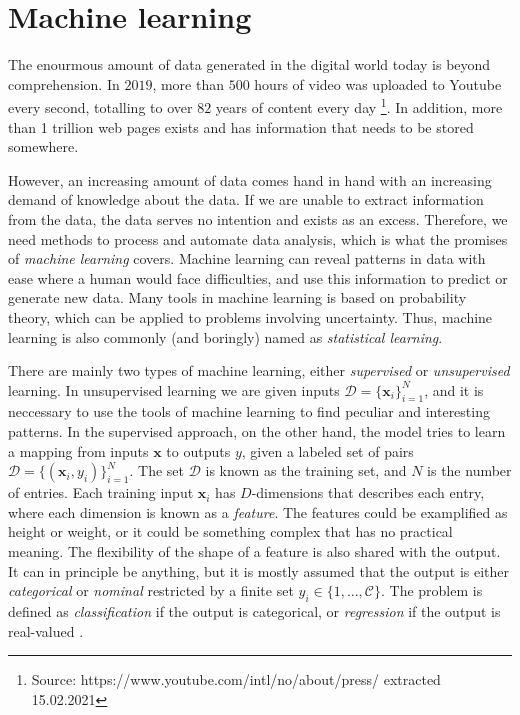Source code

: \chapter{Machine learning}

The enourmous amount of data generated in the digital world today is beyond comprehension. In $2019$, more than $500$ hours of video was uploaded to Youtube every second, totalling to over $82$ years of content every day \footnote{Source: https://www.youtube.com/intl/no/about/press/ extracted 15.02.2021}. In addition, more than 1 trillion web pages exists and has information that needs to be stored somewhere.

However, an increasing amount of data comes hand in hand with an increasing demand of knowledge about the data. If we are unable to extract information from the data, the data serves no intention and exists as an excess. Therefore, we need methods to process and automate data analysis, which is what the promises of \textit{machine learning} covers. Machine learning can reveal patterns in data with ease where a human would face difficulties, and use this information to predict or generate new data. Many tools in machine learning is based on probability theory, which can be applied to problems involving uncertainty. Thus, machine learning is also commonly (and boringly) named as \textit{statistical learning}.

There are mainly two types of machine learning, either \textit{supervised} or \textit{unsupervised} learning. In unsupervised learning we are given inputs $\mathcal{D}=\{\textbf{x}_i\}^N_{i=1}$, and it is neccessary to use the tools of machine learning to find peculiar and interesting patterns. In the supervised approach, on the other hand, the model tries to learn a mapping from inputs $\textbf{x}$ to outputs $y$, given a labeled set of pairs $\mathcal{D}=\{(\textbf{x}_i, y_i)\}^N_{i=1}$. The set $\mathcal{D}$ is known as the training set, and $N$ is the number of entries. Each training input $\textbf{x}_i$ has $D$-dimensions that describes each entry, where each dimension is known as a \textit{feature}. The features could be examplified as height or weight, or it could be something complex that has no practical meaning. The flexibility of the shape of a feature is also shared with the output. It can in principle be anything, but it is mostly assumed that the output is either \textit{categorical} or \textit{nominal} restricted by a finite set $y_i \in \{1,...,\mathcal{C} \}$. The problem is defined as \textit{classification} if the output is categorical, or \textit{regression} if the output is real-valued \cite{Murphy2012}.

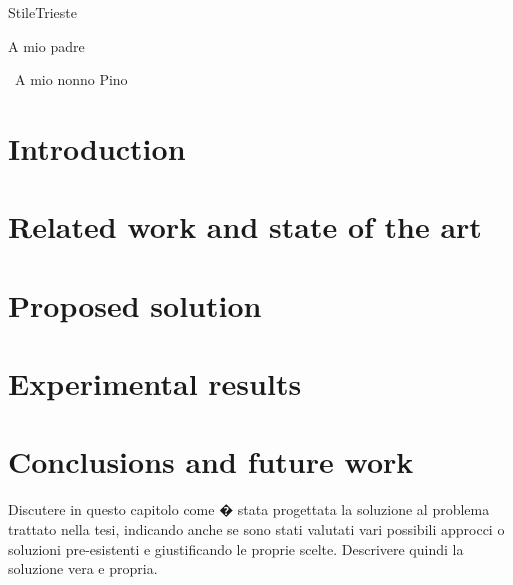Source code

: \documentclass[pdfa%
,cucitura%
]{toptesi}
\begin{document}

\expandafter\ifx\csname StileTrieste\endcsname\relax
    \frontespizio
\else
    \paginavuota
    \begin{dedica}
        A mio padre

        \textdagger\ A mio nonno Pino
    \end{dedica}
    \tomo
\fi








\indici

\mainmatter

\chapter{Introduction}

%

\chapter{Related work and state of the art}


\chapter{Proposed solution}


\chapter{Experimental results}


\chapter{Conclusions and future work}




Discutere in questo capitolo come � stata progettata la soluzione al problema trattato nella tesi, indicando anche se sono stati valutati vari possibili approcci o soluzioni pre-esistenti e giustificando le proprie scelte. Descrivere quindi la soluzione vera e propria.
\end{document}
# # # # # # #
◆ Aim of the exercise
Check each line above for the string "work" and return those that contain it.

◆ Response for this exercise
\chapter{Related work and state of the art}
\chapter{Conclusions and future work}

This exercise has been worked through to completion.